- Given records -
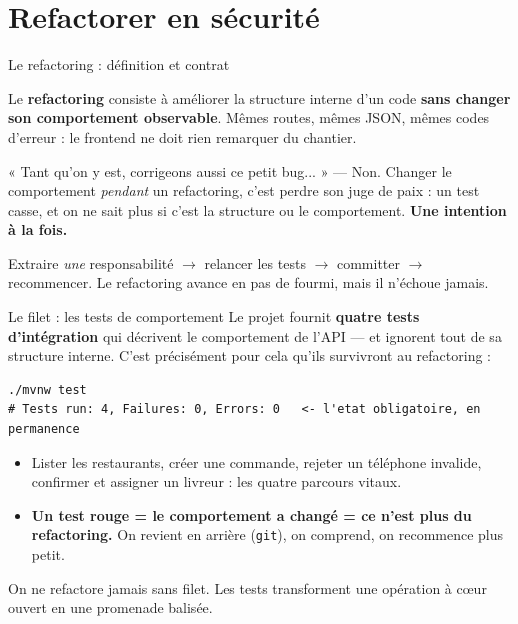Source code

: \documentclass[aspectratio=169,11pt]{beamer}
\begin{document}
\section{Refactorer en sécurité}

\begin{frame}{Le refactoring : définition et contrat}
\begin{ucaddef}[Définition]
{\small Le \textbf{refactoring} consiste à améliorer la structure interne d'un code \textbf{sans changer son comportement observable}. Mêmes routes, mêmes JSON, mêmes codes d'erreur : le frontend ne doit rien remarquer du chantier.}
\end{ucaddef}
\begin{ucadpiege}
{\small « Tant qu'on y est, corrigeons aussi ce petit bug... » — Non. Changer le comportement \emph{pendant} un refactoring, c'est perdre son juge de paix : un test casse, et on ne sait plus si c'est la structure ou le comportement. \textbf{Une intention à la fois.}}
\end{ucadpiege}
\begin{ucadrec}
{\small Extraire \emph{une} responsabilité $\to$ relancer les tests $\to$ committer $\to$ recommencer. Le refactoring avance en pas de fourmi, mais il n'échoue jamais.}
\end{ucadrec}
\end{frame}

\begin{frame}[fragile]{Le filet : les tests de comportement}
{\small Le projet fournit \textbf{quatre tests d'intégration} qui décrivent le comportement de l'API — et ignorent tout de sa structure interne. C'est précisément pour cela qu'ils survivront au refactoring :}
\begin{lstlisting}
./mvnw test
# Tests run: 4, Failures: 0, Errors: 0   <- l'etat obligatoire, en permanence
\end{lstlisting}
\begin{itemize}\small
  \item Lister les restaurants, créer une commande, rejeter un téléphone invalide, confirmer et assigner un livreur : les quatre parcours vitaux.
  \item \textbf{Un test rouge = le comportement a changé = ce n'est plus du refactoring.} On revient en arrière (\texttt{git}), on comprend, on recommence plus petit.
\end{itemize}
\begin{ucadret}[À retenir]
{\small On ne refactore jamais sans filet. Les tests transforment une opération à c\oe ur ouvert en une promenade balisée.}
\end{ucadret}
\end{frame}
\end{document}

- Your assignment -
From the listing above, collect every line that mentions the word "begin".

- Exercise result -
\begin{document}
\begin{frame}{Le refactoring : définition et contrat}
\begin{ucaddef}[Définition]
\begin{ucadpiege}
\begin{ucadrec}
\begin{frame}[fragile]{Le filet : les tests de comportement}
\begin{lstlisting}
\begin{itemize}\small
\begin{ucadret}[À retenir]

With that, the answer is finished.